Вытаскиваю из коробок тома, любовно оглаживаю их, несколько десятилетий работала с ними. Тут же и поэты серебряного века – Игорь Северянин, Николай Гумилев... Читаю заметки на полях, удивительно совпадали наши вкусы с недавно умершим философом.

Вокруг толпятся читатели, все говорят по-русски. Где я? В Израиле? В России? Вошла девочка-солдатка с автоматом на плече. Закатан рукав гимнастерки, тонкая рука придерживает тяжелый автомат, в его магазине виднеются бронзовые пули. Настоящие пули, каждой можно убить человека. В ушах – сережки с маленькими голубыми камешками, светлые доверчивые глаза, характерный, чуть загнутый книзу семитский нос. Это Израиль.
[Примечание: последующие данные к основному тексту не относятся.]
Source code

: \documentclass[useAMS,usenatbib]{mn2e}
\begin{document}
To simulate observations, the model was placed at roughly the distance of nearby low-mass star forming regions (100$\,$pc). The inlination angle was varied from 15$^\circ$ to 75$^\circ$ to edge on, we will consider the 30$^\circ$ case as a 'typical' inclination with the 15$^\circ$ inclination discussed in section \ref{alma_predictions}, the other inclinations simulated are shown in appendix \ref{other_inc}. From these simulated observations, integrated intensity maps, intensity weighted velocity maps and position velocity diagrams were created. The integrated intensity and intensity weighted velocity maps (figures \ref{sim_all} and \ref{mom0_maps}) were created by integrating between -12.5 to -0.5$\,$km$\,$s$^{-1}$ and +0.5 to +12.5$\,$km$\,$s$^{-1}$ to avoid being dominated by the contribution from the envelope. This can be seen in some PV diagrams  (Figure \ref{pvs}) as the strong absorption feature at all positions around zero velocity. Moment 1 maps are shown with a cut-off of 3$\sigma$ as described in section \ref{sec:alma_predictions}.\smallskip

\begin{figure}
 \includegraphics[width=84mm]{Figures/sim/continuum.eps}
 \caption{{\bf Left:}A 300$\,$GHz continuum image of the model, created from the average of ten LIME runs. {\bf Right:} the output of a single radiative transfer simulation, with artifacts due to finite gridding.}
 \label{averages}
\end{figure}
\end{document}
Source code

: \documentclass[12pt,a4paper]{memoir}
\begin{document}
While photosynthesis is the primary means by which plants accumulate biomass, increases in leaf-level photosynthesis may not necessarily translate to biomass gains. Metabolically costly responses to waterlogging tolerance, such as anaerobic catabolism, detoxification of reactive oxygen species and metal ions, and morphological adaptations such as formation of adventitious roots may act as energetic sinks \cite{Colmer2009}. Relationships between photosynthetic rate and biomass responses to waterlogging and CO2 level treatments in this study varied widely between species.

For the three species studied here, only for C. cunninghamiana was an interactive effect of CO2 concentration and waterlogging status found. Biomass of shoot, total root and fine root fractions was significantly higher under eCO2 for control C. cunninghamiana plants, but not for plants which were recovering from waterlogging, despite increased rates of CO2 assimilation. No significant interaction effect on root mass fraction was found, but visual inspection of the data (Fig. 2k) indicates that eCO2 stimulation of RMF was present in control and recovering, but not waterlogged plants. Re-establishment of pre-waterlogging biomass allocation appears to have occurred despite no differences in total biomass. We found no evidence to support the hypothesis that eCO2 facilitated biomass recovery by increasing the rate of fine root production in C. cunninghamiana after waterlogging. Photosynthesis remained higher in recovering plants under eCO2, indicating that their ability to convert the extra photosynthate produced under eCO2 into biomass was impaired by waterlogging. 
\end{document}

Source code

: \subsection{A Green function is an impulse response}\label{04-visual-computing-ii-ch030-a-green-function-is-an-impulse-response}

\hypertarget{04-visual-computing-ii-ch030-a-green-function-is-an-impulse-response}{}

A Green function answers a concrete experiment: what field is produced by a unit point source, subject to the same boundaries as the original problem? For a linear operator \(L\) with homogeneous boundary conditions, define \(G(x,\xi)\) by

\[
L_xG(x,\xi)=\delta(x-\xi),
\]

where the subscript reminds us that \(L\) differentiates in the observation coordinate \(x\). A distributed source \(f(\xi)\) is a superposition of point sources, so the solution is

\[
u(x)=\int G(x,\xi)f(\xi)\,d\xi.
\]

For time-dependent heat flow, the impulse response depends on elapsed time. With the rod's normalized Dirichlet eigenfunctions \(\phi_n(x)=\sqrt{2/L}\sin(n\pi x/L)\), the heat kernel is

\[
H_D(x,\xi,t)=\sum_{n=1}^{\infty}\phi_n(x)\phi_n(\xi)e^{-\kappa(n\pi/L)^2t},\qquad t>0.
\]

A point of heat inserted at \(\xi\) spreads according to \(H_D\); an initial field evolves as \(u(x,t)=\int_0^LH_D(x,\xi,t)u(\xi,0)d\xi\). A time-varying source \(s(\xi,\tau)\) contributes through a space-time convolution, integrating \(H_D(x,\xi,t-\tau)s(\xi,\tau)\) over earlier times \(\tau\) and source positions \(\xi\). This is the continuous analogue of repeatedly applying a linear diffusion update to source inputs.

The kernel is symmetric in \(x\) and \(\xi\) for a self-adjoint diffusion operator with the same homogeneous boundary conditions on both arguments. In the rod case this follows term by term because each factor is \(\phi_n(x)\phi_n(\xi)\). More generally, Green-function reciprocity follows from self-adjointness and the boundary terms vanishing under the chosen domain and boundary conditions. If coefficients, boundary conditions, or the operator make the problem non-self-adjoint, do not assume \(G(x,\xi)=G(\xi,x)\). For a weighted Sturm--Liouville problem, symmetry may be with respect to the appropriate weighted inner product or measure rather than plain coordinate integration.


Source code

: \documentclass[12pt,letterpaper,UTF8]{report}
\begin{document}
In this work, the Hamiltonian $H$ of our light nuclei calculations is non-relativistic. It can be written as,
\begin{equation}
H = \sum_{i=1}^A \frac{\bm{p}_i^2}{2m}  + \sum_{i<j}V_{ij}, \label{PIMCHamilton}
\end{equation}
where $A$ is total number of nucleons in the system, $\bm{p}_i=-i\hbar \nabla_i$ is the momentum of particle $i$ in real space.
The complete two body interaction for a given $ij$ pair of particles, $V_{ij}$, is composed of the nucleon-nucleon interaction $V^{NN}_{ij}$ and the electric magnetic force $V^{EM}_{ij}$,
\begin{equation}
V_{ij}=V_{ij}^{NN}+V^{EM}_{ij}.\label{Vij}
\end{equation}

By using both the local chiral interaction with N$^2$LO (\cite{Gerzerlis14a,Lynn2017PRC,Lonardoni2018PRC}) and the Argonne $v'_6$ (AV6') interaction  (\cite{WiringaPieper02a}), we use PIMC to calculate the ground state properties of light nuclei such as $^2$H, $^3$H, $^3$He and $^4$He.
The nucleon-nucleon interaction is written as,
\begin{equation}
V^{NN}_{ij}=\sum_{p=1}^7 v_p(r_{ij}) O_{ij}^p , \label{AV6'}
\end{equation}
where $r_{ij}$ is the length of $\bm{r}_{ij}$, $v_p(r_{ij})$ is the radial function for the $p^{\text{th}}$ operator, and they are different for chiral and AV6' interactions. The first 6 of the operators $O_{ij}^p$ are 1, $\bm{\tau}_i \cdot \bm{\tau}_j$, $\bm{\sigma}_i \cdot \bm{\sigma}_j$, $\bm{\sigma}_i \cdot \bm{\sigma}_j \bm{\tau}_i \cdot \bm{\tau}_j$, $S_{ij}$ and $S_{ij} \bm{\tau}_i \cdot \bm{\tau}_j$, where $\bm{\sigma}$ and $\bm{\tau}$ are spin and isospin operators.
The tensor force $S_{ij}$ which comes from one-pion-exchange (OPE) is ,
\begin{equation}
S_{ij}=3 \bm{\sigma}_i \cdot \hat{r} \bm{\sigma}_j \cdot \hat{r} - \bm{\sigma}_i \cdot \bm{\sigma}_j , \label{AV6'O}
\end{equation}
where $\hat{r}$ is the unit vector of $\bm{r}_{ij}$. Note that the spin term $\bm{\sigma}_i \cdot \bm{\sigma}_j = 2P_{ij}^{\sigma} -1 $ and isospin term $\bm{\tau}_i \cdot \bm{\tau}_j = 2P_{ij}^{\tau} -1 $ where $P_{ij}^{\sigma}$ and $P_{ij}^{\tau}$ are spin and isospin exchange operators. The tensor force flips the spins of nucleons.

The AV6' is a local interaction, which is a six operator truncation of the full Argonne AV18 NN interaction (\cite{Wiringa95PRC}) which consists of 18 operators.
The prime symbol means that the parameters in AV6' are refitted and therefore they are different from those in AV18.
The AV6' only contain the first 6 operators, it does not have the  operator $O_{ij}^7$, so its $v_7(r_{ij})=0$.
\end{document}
Прошел первый – самый трудный год жизни в Израиле, когда судорожно пытаешься и не можешь понять, что тебе говорит на иврите служащая банка, когда душа усыхает – пить хочется и жалеешь истратить три шекеля на воду. В первый год особенно страшно: вдруг не досчитаешься денег, когда придет время платить за квартиру. В первый же год изумляешься огромным желтым шарам мимозы – таких не бывает, а в арбузе нет косточек и на одном кусте растут разноцветные розы, причем цветов больше, чем листьев. Узнаёшь, что зима в Израиле – вовсе не зима, много солнечных дней, дождь пройдет и тут же все высохнет. На второй год уже не удивляешься, что зима переходит в лето, а лето в зиму мгновенно – в один день. Пропадает боязнь неустроенности, и все больше ощущаешь равновесное состояние – ни холодно, ни жарко, ни солнца, ни дождя, обувь не жмет и пить не хочется. Никуда не надо спешить, потому как от тебя ничего не зависит. Состояние невесомости, никто от тебя ничего не ждет, и ты ни на кого не рассчитываешь.
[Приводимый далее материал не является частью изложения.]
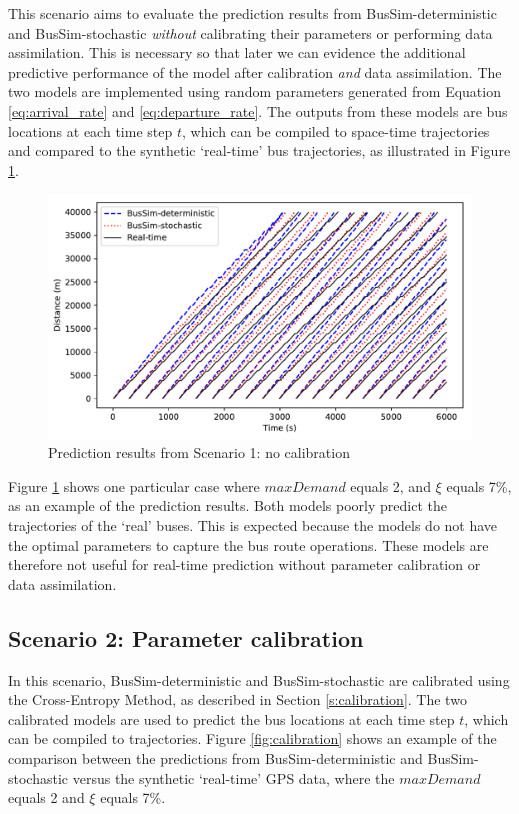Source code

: This scenario aims to evaluate the prediction results from BusSim-deterministic and BusSim-stochastic \textit{without} calibrating their parameters or performing data assimilation. This is necessary so that later we can evidence the additional predictive performance of the model after calibration \textit{and} data assimilation. The two models are implemented using random parameters generated from Equation \ref{eq:arrival_rate} and \ref{eq:departure_rate}. The outputs from these models are bus locations at each time step $t$, which can be compiled to space-time trajectories and compared to the synthetic `real-time' bus trajectories, as illustrated in Figure \ref{fig:do_nothing}. 

\begin{figure}[h]
    \centering
    \includegraphics[width=1\textwidth]{Figures/Fig_do_nothing_IncreaseRate_7.pdf}
    \caption{Prediction results from Scenario 1: no calibration}
    \label{fig:do_nothing}
\end{figure}

Figure \ref{fig:do_nothing} shows one particular case where $maxDemand$ equals 2, and $\xi$ equals 7\%, as an example of the prediction results. Both models poorly predict the trajectories of the `real' buses. This is expected because the models do not have the optimal parameters to capture the bus route operations. These models are therefore not useful for real-time prediction without parameter calibration or data assimilation. 

\subsection{Scenario 2: Parameter calibration}

In this scenario, BusSim-deterministic and BusSim-stochastic are calibrated using the Cross-Entropy Method, as described in Section \ref{s:calibration}. The two calibrated models are used to predict the bus locations at each time step $t$, which can be compiled to trajectories. Figure \ref{fig:calibration} shows an example of the comparison between the predictions from BusSim-deterministic and BusSim-stochastic versus the synthetic `real-time' GPS data, where the $maxDemand$ equals 2 and $\xi$ equals 7\%. 

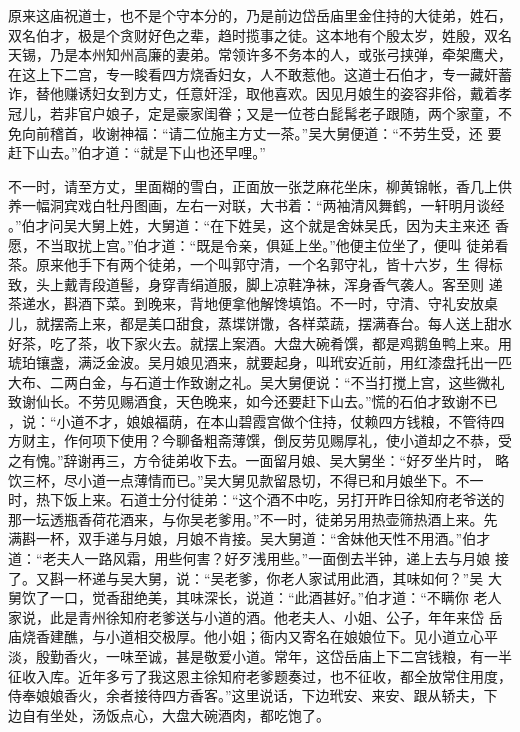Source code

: 原来这庙祝道士，也不是个守本分的，乃是前边岱岳庙里金住持的大徒弟，姓石，
双名伯才，极是个贪财好色之辈，趋时揽事之徒。这本地有个殷太岁，姓殷，双名
天锡，乃是本州知州高廉的妻弟。常领许多不务本的人，或张弓挟弹，牵架鹰犬，
在这上下二宫，专一睃看四方烧香妇女，人不敢惹他。这道士石伯才，专一藏奸蓄
诈，替他赚诱妇女到方丈，任意奸淫，取他喜欢。因见月娘生的姿容非俗，戴着孝
冠儿，若非官户娘子，定是豪家闺眷；又是一位苍白髭髯老子跟随，两个家童，不
免向前稽首，收谢神福：“请二位施主方丈一茶。”吴大舅便道：“不劳生受，还
要赶下山去。”伯才道：“就是下山也还早哩。”

不一时，请至方丈，里面糊的雪白，正面放一张芝麻花坐床，柳黄锦帐，香几上供
养一幅洞宾戏白牡丹图画，左右一对联，大书着：“两袖清风舞鹤，一轩明月谈经
。”伯才问吴大舅上姓，大舅道：“在下姓吴，这个就是舍妹吴氏，因为夫主来还
香愿，不当取扰上宫。”伯才道：“既是令亲，俱延上坐。”他便主位坐了，便叫
徒弟看茶。原来他手下有两个徒弟，一个叫郭守清，一个名郭守礼，皆十六岁，生
得标致，头上戴青段道髻，身穿青绢道服，脚上凉鞋净袜，浑身香气袭人。客至则
递茶递水，斟酒下菜。到晚来，背地便拿他解馋填馅。不一时，守清、守礼安放桌
儿，就摆斋上来，都是美口甜食，蒸堞饼馓，各样菜蔬，摆满春台。每人送上甜水
好茶，吃了茶，收下家火去。就摆上案酒。大盘大碗肴馔，都是鸡鹅鱼鸭上来。用
琥珀镶盏，满泛金波。吴月娘见酒来，就要起身，叫玳安近前，用红漆盘托出一匹
大布、二两白金，与石道士作致谢之礼。吴大舅便说：“不当打搅上宫，这些微礼
致谢仙长。不劳见赐酒食，天色晚来，如今还要赶下山去。”慌的石伯才致谢不已
，说：“小道不才，娘娘福荫，在本山碧霞宫做个住持，仗赖四方钱粮，不管待四
方财主，作何项下使用？今聊备粗斋薄馔，倒反劳见赐厚礼，使小道却之不恭，受
之有愧。”辞谢再三，方令徒弟收下去。一面留月娘、吴大舅坐：“好歹坐片时，
略饮三杯，尽小道一点薄情而已。”吴大舅见款留恳切，不得已和月娘坐下。不一
时，热下饭上来。石道士分付徒弟：“这个酒不中吃，另打开昨日徐知府老爷送的
那一坛透瓶香荷花酒来，与你吴老爹用。”不一时，徒弟另用热壶筛热酒上来。先
满斟一杯，双手递与月娘，月娘不肯接。吴大舅道：“舍妹他天性不用酒。”伯才
道：“老夫人一路风霜，用些何害？好歹浅用些。”一面倒去半钟，递上去与月娘
接了。又斟一杯递与吴大舅，说：“吴老爹，你老人家试用此酒，其味如何？”吴
大舅饮了一口，觉香甜绝美，其味深长，说道：“此酒甚好。”伯才道：“不瞒你
老人家说，此是青州徐知府老爹送与小道的酒。他老夫人、小姐、公子，年年来岱
岳庙烧香建醮，与小道相交极厚。他小姐；衙内又寄名在娘娘位下。见小道立心平
淡，殷勤香火，一味至诚，甚是敬爱小道。常年，这岱岳庙上下二宫钱粮，有一半
征收入库。近年多亏了我这恩主徐知府老爹题奏过，也不征收，都全放常住用度，
侍奉娘娘香火，余者接待四方香客。”这里说话，下边玳安、来安、跟从轿夫，下
边自有坐处，汤饭点心，大盘大碗酒肉，都吃饱了。

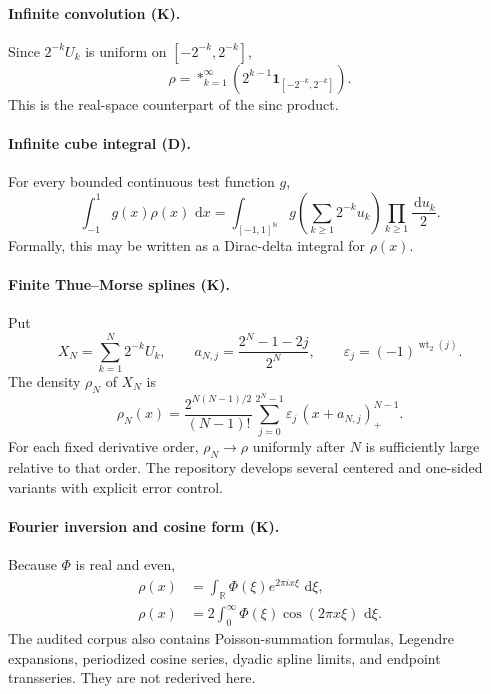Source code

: \documentclass[11pt]{article}
\theoremstyle{definition}
\theoremstyle{remark}
\newcommand{\R}{\mathbb R}
\newcommand{\N}{\mathbb N}
\newcommand{\dd}{\,\mathrm d}
\newcommand{\wt}{\operatorname{wt}_2}
\newcommand{\eps}{\varepsilon}
\newcommand{\one}{\mathbf 1}
\newcommand{\statusknown}{\textsf{K}}
\newcommand{\statusderived}{\textsf{D}}
\begin{document}
\paragraph{Infinite convolution (\statusknown).}
Since \(2^{-k}U_k\) is uniform on \([-2^{-k},2^{-k}]\),
\begin{equation}
 \rho=\mathop{\ast}_{k=1}^{\infty}
 \left(2^{k-1}\one_{[-2^{-k},2^{-k}]}\right).                \label{p3:eq:rho-convolution}
\end{equation}
This is the real-space counterpart of the sinc product.

\paragraph{Infinite cube integral (\statusderived).}
For every bounded continuous test function \(g\),
\begin{equation}
 \int_{-1}^{1}g(x)\rho(x)\,\dd x
 =\int_{[-1,1]^{\N}}g\!\left(\sum_{k\ge1}2^{-k}u_k\right)
   \prod_{k\ge1}\frac{\dd u_k}{2}.                           \label{p3:eq:cube-pushforward}
\end{equation}
Formally, this may be written as a Dirac-delta integral for \(\rho(x)\).

\paragraph{Finite Thue--Morse splines (\statusknown).}
Put
\begin{equation}
 X_N=\sum_{k=1}^{N}2^{-k}U_k,
 \qquad
 a_{N,j}=\frac{2^N-1-2j}{2^N},
 \qquad
 \eps_j=(-1)^{\wt(j)}.                                      \label{p3:eq:aNj}
\end{equation}
The density \(\rho_N\) of \(X_N\) is
\begin{equation}
 \rho_N(x)=\frac{2^{N(N-1)/2}}{(N-1)!}
 \sum_{j=0}^{2^N-1}\eps_j\,(x+a_{N,j})_+^{N-1}.             \label{p3:eq:finite-spline}
\end{equation}
For each fixed derivative order, \(\rho_N\to\rho\) uniformly after \(N\) is sufficiently
large relative to that order.  The repository develops several centered and one-sided
variants with explicit error control.

\paragraph{Fourier inversion and cosine form (\statusknown).}
Because \(\Phi\) is real and even,
\begin{align}
 \rho(x)&=\int_{\R}\Phi(\xi)e^{2\pi i x\xi}\,\dd\xi,
                                                                  \label{p3:eq:rho-fourier-inversion}\\
 \rho(x)&=2\int_0^{\infty}\Phi(\xi)\cos(2\pi x\xi)\,\dd\xi.
                                                                  \label{p3:eq:rho-cosine}
\end{align}
The audited corpus also contains Poisson-summation formulas, Legendre expansions,
periodized cosine series, dyadic spline limits, and endpoint transseries.  They are not
rederived here.
\end{document}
Ночью был сильный ветер с градом, только подумала: хорошо дома, тепло – сразу же за окном полыхнула молния, громыхнул гром, вырубилось электричество, погас обогреватель, стало холодно. ...Вытянулась на постели вверх лицом и чувствую, как отделяется душа от бренного тела, вот она уже распласталась надо мной, то ли вверх поднимется, то ли вернется. Может, это и есть освобождение, может быть, в следующем воплощении я буду равом в белых одеждах и стану свидетелем пришествия Машиаха, когда каждый найдет свое место и всем будет хорошо – "волки сыты, и овцы целы". Идеальное окажется нераздельным с реальностью. "Мы мыслим необходимость существования в чувственном эмпирическом мире целей, имеющих основу в мире сверхчувственном, умопостигаемом", – говорил Кант. Сердце болит. Что человек с его планами и желаниями? Господи! Ты здесь, близко, открой замысел твой, ибо страдаем мы от ощущения бесплодности дней наших. Не отодвигай воздаяний на то время, когда уже не останется сил ни для радости, ни для исправления содеянного.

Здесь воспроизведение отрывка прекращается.